> **Provided information**:
○ ○ ○ ○ ○

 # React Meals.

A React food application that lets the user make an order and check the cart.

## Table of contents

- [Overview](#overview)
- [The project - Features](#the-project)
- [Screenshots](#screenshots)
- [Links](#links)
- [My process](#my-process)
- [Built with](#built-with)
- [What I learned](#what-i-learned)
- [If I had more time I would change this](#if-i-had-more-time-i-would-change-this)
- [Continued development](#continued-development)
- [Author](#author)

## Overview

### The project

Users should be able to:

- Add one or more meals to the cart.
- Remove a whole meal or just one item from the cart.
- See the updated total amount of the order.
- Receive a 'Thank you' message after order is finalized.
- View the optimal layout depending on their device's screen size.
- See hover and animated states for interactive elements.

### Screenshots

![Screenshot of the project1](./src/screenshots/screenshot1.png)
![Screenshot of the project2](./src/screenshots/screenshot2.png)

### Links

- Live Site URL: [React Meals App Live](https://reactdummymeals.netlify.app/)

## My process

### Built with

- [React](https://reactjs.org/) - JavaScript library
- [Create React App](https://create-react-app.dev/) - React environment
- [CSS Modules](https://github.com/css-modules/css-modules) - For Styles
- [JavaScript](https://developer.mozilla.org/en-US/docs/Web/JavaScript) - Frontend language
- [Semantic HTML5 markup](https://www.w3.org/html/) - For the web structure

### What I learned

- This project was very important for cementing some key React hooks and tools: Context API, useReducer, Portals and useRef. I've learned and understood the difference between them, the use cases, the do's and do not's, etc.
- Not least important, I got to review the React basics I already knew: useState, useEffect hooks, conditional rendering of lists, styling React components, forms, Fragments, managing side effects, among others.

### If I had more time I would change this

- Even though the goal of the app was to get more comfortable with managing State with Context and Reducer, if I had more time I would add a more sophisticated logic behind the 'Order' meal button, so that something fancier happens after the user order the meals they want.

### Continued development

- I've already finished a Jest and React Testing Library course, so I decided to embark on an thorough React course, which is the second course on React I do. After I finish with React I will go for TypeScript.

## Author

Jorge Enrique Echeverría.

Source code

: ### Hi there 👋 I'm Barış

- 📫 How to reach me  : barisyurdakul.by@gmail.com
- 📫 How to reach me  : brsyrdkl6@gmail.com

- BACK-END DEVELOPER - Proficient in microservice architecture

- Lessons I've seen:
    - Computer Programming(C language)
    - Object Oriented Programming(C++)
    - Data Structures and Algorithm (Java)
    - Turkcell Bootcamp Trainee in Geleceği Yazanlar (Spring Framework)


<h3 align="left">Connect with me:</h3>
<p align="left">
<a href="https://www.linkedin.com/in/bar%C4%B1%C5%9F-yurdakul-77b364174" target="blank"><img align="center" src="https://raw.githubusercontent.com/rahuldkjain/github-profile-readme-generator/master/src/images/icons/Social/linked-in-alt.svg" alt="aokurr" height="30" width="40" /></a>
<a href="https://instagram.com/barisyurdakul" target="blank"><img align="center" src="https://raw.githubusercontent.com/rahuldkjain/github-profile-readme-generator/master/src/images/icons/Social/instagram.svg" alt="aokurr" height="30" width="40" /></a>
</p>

○ ○ ○ ○ ○

What is needed is an exact restatement of every record above.

 # React Meals.

A React food application that lets the user make an order and check the cart.

## Table of contents

- [Overview](#overview)
- [The project - Features](#the-project)
- [Screenshots](#screenshots)
- [Links](#links)
- [My process](#my-process)
- [Built with](#built-with)
- [What I learned](#what-i-learned)
- [If I had more time I would change this](#if-i-had-more-time-i-would-change-this)
- [Continued development](#continued-development)
- [Author](#author)

## Overview

### The project

Users should be able to:

- Add one or more meals to the cart.
- Remove a whole meal or just one item from the cart.
- See the updated total amount of the order.
- Receive a 'Thank you' message after order is finalized.
- View the optimal layout depending on their device's screen size.
- See hover and animated states for interactive elements.

### Screenshots

![Screenshot of the project1](./src/screenshots/screenshot1.png)
![Screenshot of the project2](./src/screenshots/screenshot2.png)

### Links

- Live Site URL: [React Meals App Live](https://reactdummymeals.netlify.app/)

## My process

### Built with

- [React](https://reactjs.org/) - JavaScript library
- [Create React App](https://create-react-app.dev/) - React environment
- [CSS Modules](https://github.com/css-modules/css-modules) - For Styles
- [JavaScript](https://developer.mozilla.org/en-US/docs/Web/JavaScript) - Frontend language
- [Semantic HTML5 markup](https://www.w3.org/html/) - For the web structure

### What I learned

- This project was very important for cementing some key React hooks and tools: Context API, useReducer, Portals and useRef. I've learned and understood the difference between them, the use cases, the do's and do not's, etc.
- Not least important, I got to review the React basics I already knew: useState, useEffect hooks, conditional rendering of lists, styling React components, forms, Fragments, managing side effects, among others.

### If I had more time I would change this

- Even though the goal of the app was to get more comfortable with managing State with Context and Reducer, if I had more time I would add a more sophisticated logic behind the 'Order' meal button, so that something fancier happens after the user order the meals they want.

### Continued development

- I've already finished a Jest and React Testing Library course, so I decided to embark on an thorough React course, which is the second course on React I do. After I finish with React I will go for TypeScript.

## Author

Jorge Enrique Echeverría.

Source code

: ### Hi there 👋 I'm Barış

- 📫 How to reach me  : barisyurdakul.by@gmail.com
- 📫 How to reach me  : brsyrdkl6@gmail.com

- BACK-END DEVELOPER - Proficient in microservice architecture

- Lessons I've seen:
    - Computer Programming(C language)
    - Object Oriented Programming(C++)
    - Data Structures and Algorithm (Java)
    - Turkcell Bootcamp Trainee in Geleceği Yazanlar (Spring Framework)


<h3 align="left">Connect with me:</h3>
<p align="left">
<a href="https://www.linkedin.com/in/bar%C4%B1%C5%9F-yurdakul-77b364174" target="blank"><img align="center" src="https://raw.githubusercontent.com/rahuldkjain/github-profile-readme-generator/master/src/images/icons/Social/linked-in-alt.svg" alt="aokurr" height="30" width="40" /></a>
<a href="https://instagram.com/barisyurdakul" target="blank"><img align="center" src="https://raw.githubusercontent.com/rahuldkjain/github-profile-readme-generator/master/src/images/icons/Social/instagram.svg" alt="aokurr" height="30" width="40" /></a>
</p>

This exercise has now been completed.